# Response Matrix Emulator Example

Assuming you have run most or all of the tutorial notebooks, you hopefully have an appreciation for the computational burden of decision support modeling, especially for management optmization (see Part2_09_mou). This computational burden is obviously much greater for real-world models than it is for the Freyberg domain. Meanwhile, decisionmakers often need results fast, and are often interested in scenarios of perturbations to the original scenario performed. Here enters _emulators_. 

__Emulator__ (aka surrogate or metamodel): a more efficient (e.g., faster running) approximation of a process-based model.

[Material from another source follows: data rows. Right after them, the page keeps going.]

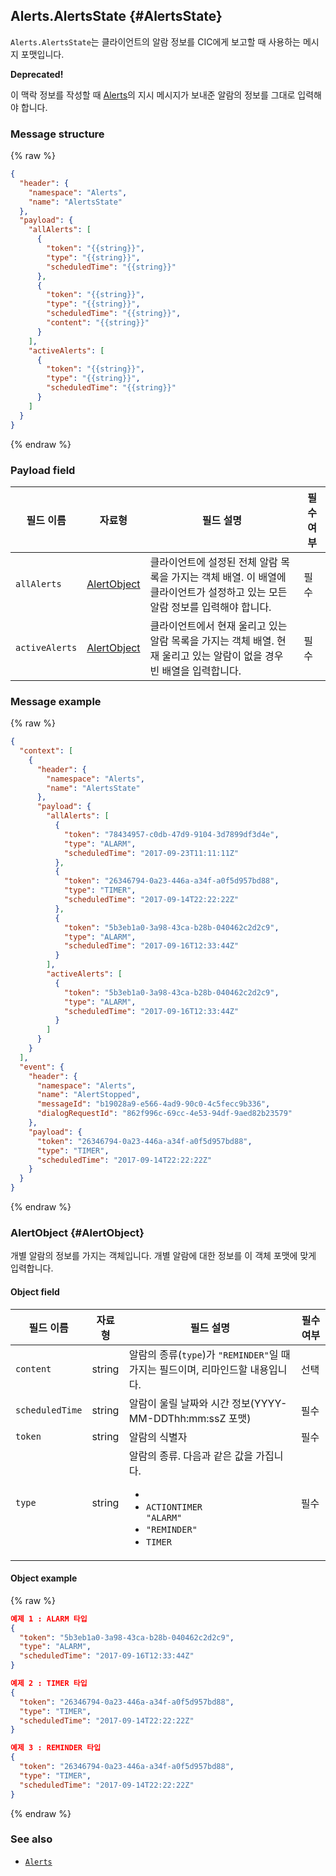 ## Alerts.AlertsState {#AlertsState}
`Alerts.AlertsState`는 클라이언트의 알람 정보를 CIC에게 보고할 때 사용하는 메시지 포맷입니다.

<div class="danger">
  <p><strong>Deprecated!</strong></p>
  <p>이 맥락 정보를 작성할 때 <a href="/CIC/References/CICInterface/Alerts.html">Alerts</a>의 지시 메시지가 보내준 알람의 정보를 그대로 입력해야 합니다.</p>
</div>

### Message structure
{% raw %}

```json
{
  "header": {
    "namespace": "Alerts",
    "name": "AlertsState"
  },
  "payload": {
    "allAlerts": [
      {
        "token": "{{string}}",
        "type": "{{string}}",
        "scheduledTime": "{{string}}"
      },
      {
        "token": "{{string}}",
        "type": "{{string}}",
        "scheduledTime": "{{string}}",
        "content": "{{string}}"
      }
    ],
    "activeAlerts": [
      {
        "token": "{{string}}",
        "type": "{{string}}",
        "scheduledTime": "{{string}}"
      }
    ]
  }
}
```

{% endraw %}


### Payload field

| 필드 이름       | 자료형    | 필드 설명                     | 필수 여부 |
|---------------|---------|-----------------------------|---------|
| `allAlerts`    | [AlertObject](#AlertObject) | 클라이언트에 설정된 전체 알람 목록을 가지는 객체 배열. 이 배열에 클라이언트가 설정하고 있는 모든 알람 정보를 입력해야 합니다.    | 필수 |
| `activeAlerts` | [AlertObject](#AlertObject) | 클라이언트에서 현재 울리고 있는 알람 목록을 가지는 객체 배열. 현재 울리고 있는 알람이 없을 경우 빈 배열을 입력합니다.  | 필수 |

### Message example

{% raw %}

```json
{
  "context": [
    {
      "header": {
        "namespace": "Alerts",
        "name": "AlertsState"
      },
      "payload": {
        "allAlerts": [
          {
            "token": "78434957-c0db-47d9-9104-3d7899df3d4e",
            "type": "ALARM",
            "scheduledTime": "2017-09-23T11:11:11Z"
          },
          {
            "token": "26346794-0a23-446a-a34f-a0f5d957bd88",
            "type": "TIMER",
            "scheduledTime": "2017-09-14T22:22:22Z"
          },
          {
            "token": "5b3eb1a0-3a98-43ca-b28b-040462c2d2c9",
            "type": "ALARM",
            "scheduledTime": "2017-09-16T12:33:44Z"
          }
        ],
        "activeAlerts": [
          {
            "token": "5b3eb1a0-3a98-43ca-b28b-040462c2d2c9",
            "type": "ALARM",
            "scheduledTime": "2017-09-16T12:33:44Z"
          }
        ]
      }
    }
  ],
  "event": {
    "header": {
      "namespace": "Alerts",
      "name": "AlertStopped",
      "messageId": "b19028a9-e566-4ad9-90c0-4c5fecc9b336",
      "dialogRequestId": "862f996c-69cc-4e53-94df-9aed82b23579"
    },
    "payload": {
      "token": "26346794-0a23-446a-a34f-a0f5d957bd88",
      "type": "TIMER",
      "scheduledTime": "2017-09-14T22:22:22Z"
    }
  }
}
```

{% endraw %}

### AlertObject {#AlertObject}
개별 알람의 정보를 가지는 객체입니다. 개별 알람에 대한 정보를 이 객체 포맷에 맞게 입력합니다.

#### Object field

| 필드 이름       | 자료형    | 필드 설명                     | 필수 여부 |
|---------------|---------|-----------------------------|---------|
| `content`       | string | 알람의 종류(`type`)가 `"REMINDER"`일 때 가지는 필드이며, 리마인드할 내용입니다. | 선택  |
| `scheduledTime` | string | 알람이 울릴 날짜와 시간 정보(YYYY-MM-DDThh:mm:ssZ 포맷)   | 필수 |
| `token`         | string | 알람의 식별자                   | 필수 |
| `type`          | string | 알람의 종류. 다음과 같은 값을 가집니다. <ul><li><li><code>ACTIONTIMER</code></li><code>"ALARM"</code></li><li><code>"REMINDER"</code></li><li><code>TIMER</code></li></ul>  | 필수 |

#### Object example

{% raw %}

```json
예제 1 : ALARM 타입
{
  "token": "5b3eb1a0-3a98-43ca-b28b-040462c2d2c9",
  "type": "ALARM",
  "scheduledTime": "2017-09-16T12:33:44Z"
}

예제 2 : TIMER 타입
{
  "token": "26346794-0a23-446a-a34f-a0f5d957bd88",
  "type": "TIMER",
  "scheduledTime": "2017-09-14T22:22:22Z"
}

예제 3 : REMINDER 타입
{
  "token": "26346794-0a23-446a-a34f-a0f5d957bd88",
  "type": "TIMER",
  "scheduledTime": "2017-09-14T22:22:22Z"
}

```

{% endraw %}

### See also
* [`Alerts`](/CIC/References/CICInterface/Alerts.md)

There are many (and more every day) options for groundwater model emulation (see __[Asher et al. (2015)](https://doi.org/10.1002/2015WR016967)__ for a nice review); this notebook walks through how to build and apply a response matrix emulator. 

### Admin

Start off with the usual loading of dependencies and preparing model and PEST files. We will be continuing to work with the modified-Freyberg model (see ["freyberg intro to model"](../part0_02_intro_to_freyberg_model/intro_freyberg_model.ipynb) notebook), and the high-dimensional PEST dataset prepared in the ["freyberg pstfrom pest setup"](../part2_01_pstfrom_pest_setup/freyberg_pstfrom_pest_setup.ipynb)" and ["observation and weights"](../part2_02_obs_and_weights/freyberg_obs_and_weights.ipynb) notebooks. 

For the purposes of this notebook, you do not require familiarity with previous notebooks (but it helps...).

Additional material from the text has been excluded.